Source data →
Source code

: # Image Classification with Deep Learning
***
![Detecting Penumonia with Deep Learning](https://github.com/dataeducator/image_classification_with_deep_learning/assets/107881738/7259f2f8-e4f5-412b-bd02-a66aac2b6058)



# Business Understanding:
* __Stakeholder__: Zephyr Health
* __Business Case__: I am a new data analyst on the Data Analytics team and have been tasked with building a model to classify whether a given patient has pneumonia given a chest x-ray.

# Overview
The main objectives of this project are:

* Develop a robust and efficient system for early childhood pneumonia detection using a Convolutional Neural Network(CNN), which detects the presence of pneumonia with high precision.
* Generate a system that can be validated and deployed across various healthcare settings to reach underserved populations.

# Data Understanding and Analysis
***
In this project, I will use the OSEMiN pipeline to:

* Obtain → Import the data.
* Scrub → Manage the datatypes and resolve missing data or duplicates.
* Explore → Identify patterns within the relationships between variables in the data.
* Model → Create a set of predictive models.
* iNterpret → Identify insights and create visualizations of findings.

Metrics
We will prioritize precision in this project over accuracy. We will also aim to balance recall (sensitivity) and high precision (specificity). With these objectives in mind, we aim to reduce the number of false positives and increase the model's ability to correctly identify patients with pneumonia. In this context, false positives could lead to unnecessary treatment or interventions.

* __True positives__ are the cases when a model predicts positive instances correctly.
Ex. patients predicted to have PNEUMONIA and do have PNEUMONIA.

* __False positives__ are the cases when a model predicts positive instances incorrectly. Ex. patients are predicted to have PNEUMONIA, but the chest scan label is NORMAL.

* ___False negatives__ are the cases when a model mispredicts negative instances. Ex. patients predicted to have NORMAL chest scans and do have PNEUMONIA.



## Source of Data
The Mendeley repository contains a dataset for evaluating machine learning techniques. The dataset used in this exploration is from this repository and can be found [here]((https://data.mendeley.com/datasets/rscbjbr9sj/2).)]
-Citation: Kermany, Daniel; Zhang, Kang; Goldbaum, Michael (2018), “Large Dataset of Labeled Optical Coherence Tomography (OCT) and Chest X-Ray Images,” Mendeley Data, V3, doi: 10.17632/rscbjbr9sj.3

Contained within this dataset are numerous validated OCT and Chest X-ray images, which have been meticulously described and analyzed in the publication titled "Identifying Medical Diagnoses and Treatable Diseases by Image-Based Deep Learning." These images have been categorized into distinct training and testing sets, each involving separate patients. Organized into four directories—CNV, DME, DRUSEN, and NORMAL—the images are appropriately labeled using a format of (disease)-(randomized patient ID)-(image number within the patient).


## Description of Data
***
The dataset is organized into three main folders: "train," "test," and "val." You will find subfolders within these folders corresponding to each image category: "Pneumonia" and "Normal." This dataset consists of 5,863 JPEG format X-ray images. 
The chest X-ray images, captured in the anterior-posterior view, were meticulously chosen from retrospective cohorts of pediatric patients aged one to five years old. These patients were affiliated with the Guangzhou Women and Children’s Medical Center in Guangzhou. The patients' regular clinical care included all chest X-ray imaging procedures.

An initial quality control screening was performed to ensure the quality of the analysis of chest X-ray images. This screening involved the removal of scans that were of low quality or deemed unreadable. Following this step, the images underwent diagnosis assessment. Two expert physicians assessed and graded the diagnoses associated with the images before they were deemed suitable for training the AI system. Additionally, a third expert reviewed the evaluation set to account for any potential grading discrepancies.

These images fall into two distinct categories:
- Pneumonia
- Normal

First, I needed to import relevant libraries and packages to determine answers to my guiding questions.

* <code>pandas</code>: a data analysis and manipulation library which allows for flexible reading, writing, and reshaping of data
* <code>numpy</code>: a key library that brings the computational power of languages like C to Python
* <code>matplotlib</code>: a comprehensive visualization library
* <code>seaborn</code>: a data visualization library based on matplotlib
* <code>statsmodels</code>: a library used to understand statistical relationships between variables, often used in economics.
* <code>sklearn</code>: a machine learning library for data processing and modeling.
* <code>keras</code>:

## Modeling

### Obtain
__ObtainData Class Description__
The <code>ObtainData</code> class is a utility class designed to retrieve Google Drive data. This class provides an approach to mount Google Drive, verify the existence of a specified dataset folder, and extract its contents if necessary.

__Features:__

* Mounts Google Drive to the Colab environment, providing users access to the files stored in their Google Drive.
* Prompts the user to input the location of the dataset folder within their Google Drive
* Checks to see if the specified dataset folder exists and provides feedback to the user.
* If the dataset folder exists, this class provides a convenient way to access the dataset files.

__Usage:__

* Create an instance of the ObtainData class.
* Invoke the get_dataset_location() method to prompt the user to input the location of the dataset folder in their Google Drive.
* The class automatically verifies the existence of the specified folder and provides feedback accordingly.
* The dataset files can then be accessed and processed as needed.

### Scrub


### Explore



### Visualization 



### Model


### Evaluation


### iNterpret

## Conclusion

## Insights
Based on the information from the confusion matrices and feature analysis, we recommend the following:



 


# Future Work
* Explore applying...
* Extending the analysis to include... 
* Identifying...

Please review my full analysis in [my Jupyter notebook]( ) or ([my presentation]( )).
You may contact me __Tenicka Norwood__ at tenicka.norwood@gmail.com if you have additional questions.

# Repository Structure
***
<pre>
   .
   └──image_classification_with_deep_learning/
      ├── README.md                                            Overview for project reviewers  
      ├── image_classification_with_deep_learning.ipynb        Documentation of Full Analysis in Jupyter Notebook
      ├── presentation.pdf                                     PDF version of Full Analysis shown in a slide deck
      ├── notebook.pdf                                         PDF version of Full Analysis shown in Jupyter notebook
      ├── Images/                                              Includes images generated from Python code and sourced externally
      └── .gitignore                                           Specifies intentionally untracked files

How to complete this task →
The output should be a character-exact copy of all entries.

Task solution →
Source code

: # Image Classification with Deep Learning
***
![Detecting Penumonia with Deep Learning](https://github.com/dataeducator/image_classification_with_deep_learning/assets/107881738/7259f2f8-e4f5-412b-bd02-a66aac2b6058)



# Business Understanding:
* __Stakeholder__: Zephyr Health
* __Business Case__: I am a new data analyst on the Data Analytics team and have been tasked with building a model to classify whether a given patient has pneumonia given a chest x-ray.

# Overview
The main objectives of this project are:

* Develop a robust and efficient system for early childhood pneumonia detection using a Convolutional Neural Network(CNN), which detects the presence of pneumonia with high precision.
* Generate a system that can be validated and deployed across various healthcare settings to reach underserved populations.

# Data Understanding and Analysis
***
In this project, I will use the OSEMiN pipeline to:

* Obtain → Import the data.
* Scrub → Manage the datatypes and resolve missing data or duplicates.
* Explore → Identify patterns within the relationships between variables in the data.
* Model → Create a set of predictive models.
* iNterpret → Identify insights and create visualizations of findings.

Metrics
We will prioritize precision in this project over accuracy. We will also aim to balance recall (sensitivity) and high precision (specificity). With these objectives in mind, we aim to reduce the number of false positives and increase the model's ability to correctly identify patients with pneumonia. In this context, false positives could lead to unnecessary treatment or interventions.

* __True positives__ are the cases when a model predicts positive instances correctly.
Ex. patients predicted to have PNEUMONIA and do have PNEUMONIA.

* __False positives__ are the cases when a model predicts positive instances incorrectly. Ex. patients are predicted to have PNEUMONIA, but the chest scan label is NORMAL.

* ___False negatives__ are the cases when a model mispredicts negative instances. Ex. patients predicted to have NORMAL chest scans and do have PNEUMONIA.



## Source of Data
The Mendeley repository contains a dataset for evaluating machine learning techniques. The dataset used in this exploration is from this repository and can be found [here]((https://data.mendeley.com/datasets/rscbjbr9sj/2).)]
-Citation: Kermany, Daniel; Zhang, Kang; Goldbaum, Michael (2018), “Large Dataset of Labeled Optical Coherence Tomography (OCT) and Chest X-Ray Images,” Mendeley Data, V3, doi: 10.17632/rscbjbr9sj.3

Contained within this dataset are numerous validated OCT and Chest X-ray images, which have been meticulously described and analyzed in the publication titled "Identifying Medical Diagnoses and Treatable Diseases by Image-Based Deep Learning." These images have been categorized into distinct training and testing sets, each involving separate patients. Organized into four directories—CNV, DME, DRUSEN, and NORMAL—the images are appropriately labeled using a format of (disease)-(randomized patient ID)-(image number within the patient).


## Description of Data
***
The dataset is organized into three main folders: "train," "test," and "val." You will find subfolders within these folders corresponding to each image category: "Pneumonia" and "Normal." This dataset consists of 5,863 JPEG format X-ray images. 
The chest X-ray images, captured in the anterior-posterior view, were meticulously chosen from retrospective cohorts of pediatric patients aged one to five years old. These patients were affiliated with the Guangzhou Women and Children’s Medical Center in Guangzhou. The patients' regular clinical care included all chest X-ray imaging procedures.

An initial quality control screening was performed to ensure the quality of the analysis of chest X-ray images. This screening involved the removal of scans that were of low quality or deemed unreadable. Following this step, the images underwent diagnosis assessment. Two expert physicians assessed and graded the diagnoses associated with the images before they were deemed suitable for training the AI system. Additionally, a third expert reviewed the evaluation set to account for any potential grading discrepancies.

These images fall into two distinct categories:
- Pneumonia
- Normal

First, I needed to import relevant libraries and packages to determine answers to my guiding questions.

* <code>pandas</code>: a data analysis and manipulation library which allows for flexible reading, writing, and reshaping of data
* <code>numpy</code>: a key library that brings the computational power of languages like C to Python
* <code>matplotlib</code>: a comprehensive visualization library
* <code>seaborn</code>: a data visualization library based on matplotlib
* <code>statsmodels</code>: a library used to understand statistical relationships between variables, often used in economics.
* <code>sklearn</code>: a machine learning library for data processing and modeling.
* <code>keras</code>:

## Modeling

### Obtain
__ObtainData Class Description__
The <code>ObtainData</code> class is a utility class designed to retrieve Google Drive data. This class provides an approach to mount Google Drive, verify the existence of a specified dataset folder, and extract its contents if necessary.

__Features:__

* Mounts Google Drive to the Colab environment, providing users access to the files stored in their Google Drive.
* Prompts the user to input the location of the dataset folder within their Google Drive
* Checks to see if the specified dataset folder exists and provides feedback to the user.
* If the dataset folder exists, this class provides a convenient way to access the dataset files.

__Usage:__

* Create an instance of the ObtainData class.
* Invoke the get_dataset_location() method to prompt the user to input the location of the dataset folder in their Google Drive.
* The class automatically verifies the existence of the specified folder and provides feedback accordingly.
* The dataset files can then be accessed and processed as needed.

### Scrub


### Explore



### Visualization 



### Model


### Evaluation


### iNterpret

## Conclusion

## Insights
Based on the information from the confusion matrices and feature analysis, we recommend the following:



 


# Future Work
* Explore applying...
* Extending the analysis to include... 
* Identifying...

Please review my full analysis in [my Jupyter notebook]( ) or ([my presentation]( )).
You may contact me __Tenicka Norwood__ at tenicka.norwood@gmail.com if you have additional questions.

# Repository Structure
***
<pre>
   .
   └──image_classification_with_deep_learning/
      ├── README.md                                            Overview for project reviewers  
      ├── image_classification_with_deep_learning.ipynb        Documentation of Full Analysis in Jupyter Notebook
      ├── presentation.pdf                                     PDF version of Full Analysis shown in a slide deck
      ├── notebook.pdf                                         PDF version of Full Analysis shown in Jupyter notebook
      ├── Images/                                              Includes images generated from Python code and sourced externally
      └── .gitignore                                           Specifies intentionally untracked files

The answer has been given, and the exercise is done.